Dataset records:
[Start of section]
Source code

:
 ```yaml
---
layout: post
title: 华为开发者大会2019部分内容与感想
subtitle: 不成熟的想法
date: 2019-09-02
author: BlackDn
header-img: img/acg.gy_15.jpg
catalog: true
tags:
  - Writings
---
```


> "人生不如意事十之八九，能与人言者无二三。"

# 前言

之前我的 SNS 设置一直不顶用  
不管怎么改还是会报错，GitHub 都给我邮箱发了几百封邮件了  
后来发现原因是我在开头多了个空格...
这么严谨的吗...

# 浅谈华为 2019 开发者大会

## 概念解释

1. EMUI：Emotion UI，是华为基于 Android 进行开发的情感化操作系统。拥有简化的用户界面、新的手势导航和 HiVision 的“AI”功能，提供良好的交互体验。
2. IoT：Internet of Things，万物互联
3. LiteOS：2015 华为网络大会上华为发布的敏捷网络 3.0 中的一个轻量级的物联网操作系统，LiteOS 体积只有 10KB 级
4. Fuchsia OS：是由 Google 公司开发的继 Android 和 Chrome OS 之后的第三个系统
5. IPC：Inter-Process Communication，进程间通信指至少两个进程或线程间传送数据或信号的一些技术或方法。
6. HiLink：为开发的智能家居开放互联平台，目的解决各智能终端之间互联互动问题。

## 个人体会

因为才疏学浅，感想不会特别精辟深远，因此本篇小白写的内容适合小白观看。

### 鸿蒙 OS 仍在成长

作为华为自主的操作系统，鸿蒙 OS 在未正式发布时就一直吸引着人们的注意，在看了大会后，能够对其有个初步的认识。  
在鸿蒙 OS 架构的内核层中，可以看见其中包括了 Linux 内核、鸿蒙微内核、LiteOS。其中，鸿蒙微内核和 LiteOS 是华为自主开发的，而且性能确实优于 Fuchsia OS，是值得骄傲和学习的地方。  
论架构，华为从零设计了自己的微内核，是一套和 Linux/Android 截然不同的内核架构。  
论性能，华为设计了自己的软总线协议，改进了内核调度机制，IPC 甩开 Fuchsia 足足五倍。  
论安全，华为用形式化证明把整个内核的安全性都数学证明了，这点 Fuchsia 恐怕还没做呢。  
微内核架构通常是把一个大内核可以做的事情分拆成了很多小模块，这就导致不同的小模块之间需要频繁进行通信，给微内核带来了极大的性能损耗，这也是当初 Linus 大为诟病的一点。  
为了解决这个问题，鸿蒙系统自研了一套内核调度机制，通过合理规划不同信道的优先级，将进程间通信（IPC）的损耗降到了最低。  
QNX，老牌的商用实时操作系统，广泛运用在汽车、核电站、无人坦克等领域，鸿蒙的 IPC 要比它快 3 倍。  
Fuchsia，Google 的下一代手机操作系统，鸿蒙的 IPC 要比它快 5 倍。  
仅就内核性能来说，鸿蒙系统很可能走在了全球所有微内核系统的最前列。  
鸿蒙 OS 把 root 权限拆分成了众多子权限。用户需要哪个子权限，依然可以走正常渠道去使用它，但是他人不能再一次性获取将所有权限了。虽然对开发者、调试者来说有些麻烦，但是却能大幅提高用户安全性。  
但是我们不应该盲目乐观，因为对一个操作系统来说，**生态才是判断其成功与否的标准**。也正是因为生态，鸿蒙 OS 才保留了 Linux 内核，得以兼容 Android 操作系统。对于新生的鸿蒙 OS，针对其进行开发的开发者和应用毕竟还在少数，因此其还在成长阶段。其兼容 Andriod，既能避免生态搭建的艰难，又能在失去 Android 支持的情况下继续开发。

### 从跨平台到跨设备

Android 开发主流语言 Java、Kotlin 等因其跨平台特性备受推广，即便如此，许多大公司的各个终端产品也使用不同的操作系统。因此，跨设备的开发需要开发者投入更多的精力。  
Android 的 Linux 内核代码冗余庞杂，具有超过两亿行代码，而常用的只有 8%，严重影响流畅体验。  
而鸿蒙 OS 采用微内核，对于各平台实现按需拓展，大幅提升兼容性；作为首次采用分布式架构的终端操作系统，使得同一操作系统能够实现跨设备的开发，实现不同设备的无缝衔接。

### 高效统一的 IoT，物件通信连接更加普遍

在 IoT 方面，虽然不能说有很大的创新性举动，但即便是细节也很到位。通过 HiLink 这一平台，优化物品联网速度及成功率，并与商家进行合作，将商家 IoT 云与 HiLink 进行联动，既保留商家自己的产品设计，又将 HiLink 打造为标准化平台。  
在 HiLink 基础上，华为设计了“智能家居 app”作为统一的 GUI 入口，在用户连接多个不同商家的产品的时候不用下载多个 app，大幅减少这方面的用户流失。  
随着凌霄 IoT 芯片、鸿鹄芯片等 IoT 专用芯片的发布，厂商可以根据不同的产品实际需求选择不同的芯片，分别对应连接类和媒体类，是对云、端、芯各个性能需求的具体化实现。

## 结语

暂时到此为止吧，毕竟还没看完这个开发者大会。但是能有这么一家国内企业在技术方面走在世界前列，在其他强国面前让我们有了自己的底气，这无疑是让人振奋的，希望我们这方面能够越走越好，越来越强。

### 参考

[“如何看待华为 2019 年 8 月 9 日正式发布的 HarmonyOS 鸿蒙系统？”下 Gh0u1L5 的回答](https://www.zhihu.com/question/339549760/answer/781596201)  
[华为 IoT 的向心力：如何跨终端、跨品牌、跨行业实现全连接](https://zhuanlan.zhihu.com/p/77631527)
[End of section]
> HOW TO COMPLETE THIS TASK
Retype the records above in full. Every word should match.

> EXERCISE RESPONSE
Source code

:
 ```yaml
---
layout: post
title: 华为开发者大会2019部分内容与感想
subtitle: 不成熟的想法
date: 2019-09-02
author: BlackDn
header-img: img/acg.gy_15.jpg
catalog: true
tags:
  - Writings
---
```


> "人生不如意事十之八九，能与人言者无二三。"

# 前言

之前我的 SNS 设置一直不顶用  
不管怎么改还是会报错，GitHub 都给我邮箱发了几百封邮件了  
后来发现原因是我在开头多了个空格...
这么严谨的吗...

# 浅谈华为 2019 开发者大会

## 概念解释

1. EMUI：Emotion UI，是华为基于 Android 进行开发的情感化操作系统。拥有简化的用户界面、新的手势导航和 HiVision 的“AI”功能，提供良好的交互体验。
2. IoT：Internet of Things，万物互联
3. LiteOS：2015 华为网络大会上华为发布的敏捷网络 3.0 中的一个轻量级的物联网操作系统，LiteOS 体积只有 10KB 级
4. Fuchsia OS：是由 Google 公司开发的继 Android 和 Chrome OS 之后的第三个系统
5. IPC：Inter-Process Communication，进程间通信指至少两个进程或线程间传送数据或信号的一些技术或方法。
6. HiLink：为开发的智能家居开放互联平台，目的解决各智能终端之间互联互动问题。

## 个人体会

因为才疏学浅，感想不会特别精辟深远，因此本篇小白写的内容适合小白观看。

### 鸿蒙 OS 仍在成长

作为华为自主的操作系统，鸿蒙 OS 在未正式发布时就一直吸引着人们的注意，在看了大会后，能够对其有个初步的认识。  
在鸿蒙 OS 架构的内核层中，可以看见其中包括了 Linux 内核、鸿蒙微内核、LiteOS。其中，鸿蒙微内核和 LiteOS 是华为自主开发的，而且性能确实优于 Fuchsia OS，是值得骄傲和学习的地方。  
论架构，华为从零设计了自己的微内核，是一套和 Linux/Android 截然不同的内核架构。  
论性能，华为设计了自己的软总线协议，改进了内核调度机制，IPC 甩开 Fuchsia 足足五倍。  
论安全，华为用形式化证明把整个内核的安全性都数学证明了，这点 Fuchsia 恐怕还没做呢。  
微内核架构通常是把一个大内核可以做的事情分拆成了很多小模块，这就导致不同的小模块之间需要频繁进行通信，给微内核带来了极大的性能损耗，这也是当初 Linus 大为诟病的一点。  
为了解决这个问题，鸿蒙系统自研了一套内核调度机制，通过合理规划不同信道的优先级，将进程间通信（IPC）的损耗降到了最低。  
QNX，老牌的商用实时操作系统，广泛运用在汽车、核电站、无人坦克等领域，鸿蒙的 IPC 要比它快 3 倍。  
Fuchsia，Google 的下一代手机操作系统，鸿蒙的 IPC 要比它快 5 倍。  
仅就内核性能来说，鸿蒙系统很可能走在了全球所有微内核系统的最前列。  
鸿蒙 OS 把 root 权限拆分成了众多子权限。用户需要哪个子权限，依然可以走正常渠道去使用它，但是他人不能再一次性获取将所有权限了。虽然对开发者、调试者来说有些麻烦，但是却能大幅提高用户安全性。  
但是我们不应该盲目乐观，因为对一个操作系统来说，**生态才是判断其成功与否的标准**。也正是因为生态，鸿蒙 OS 才保留了 Linux 内核，得以兼容 Android 操作系统。对于新生的鸿蒙 OS，针对其进行开发的开发者和应用毕竟还在少数，因此其还在成长阶段。其兼容 Andriod，既能避免生态搭建的艰难，又能在失去 Android 支持的情况下继续开发。

### 从跨平台到跨设备

Android 开发主流语言 Java、Kotlin 等因其跨平台特性备受推广，即便如此，许多大公司的各个终端产品也使用不同的操作系统。因此，跨设备的开发需要开发者投入更多的精力。  
Android 的 Linux 内核代码冗余庞杂，具有超过两亿行代码，而常用的只有 8%，严重影响流畅体验。  
而鸿蒙 OS 采用微内核，对于各平台实现按需拓展，大幅提升兼容性；作为首次采用分布式架构的终端操作系统，使得同一操作系统能够实现跨设备的开发，实现不同设备的无缝衔接。

### 高效统一的 IoT，物件通信连接更加普遍

在 IoT 方面，虽然不能说有很大的创新性举动，但即便是细节也很到位。通过 HiLink 这一平台，优化物品联网速度及成功率，并与商家进行合作，将商家 IoT 云与 HiLink 进行联动，既保留商家自己的产品设计，又将 HiLink 打造为标准化平台。  
在 HiLink 基础上，华为设计了“智能家居 app”作为统一的 GUI 入口，在用户连接多个不同商家的产品的时候不用下载多个 app，大幅减少这方面的用户流失。  
随着凌霄 IoT 芯片、鸿鹄芯片等 IoT 专用芯片的发布，厂商可以根据不同的产品实际需求选择不同的芯片，分别对应连接类和媒体类，是对云、端、芯各个性能需求的具体化实现。

## 结语

暂时到此为止吧，毕竟还没看完这个开发者大会。但是能有这么一家国内企业在技术方面走在世界前列，在其他强国面前让我们有了自己的底气，这无疑是让人振奋的，希望我们这方面能够越走越好，越来越强。

### 参考

[“如何看待华为 2019 年 8 月 9 日正式发布的 HarmonyOS 鸿蒙系统？”下 Gh0u1L5 的回答](https://www.zhihu.com/question/339549760/answer/781596201)  
[华为 IoT 的向心力：如何跨终端、跨品牌、跨行业实现全连接](https://zhuanlan.zhihu.com/p/77631527)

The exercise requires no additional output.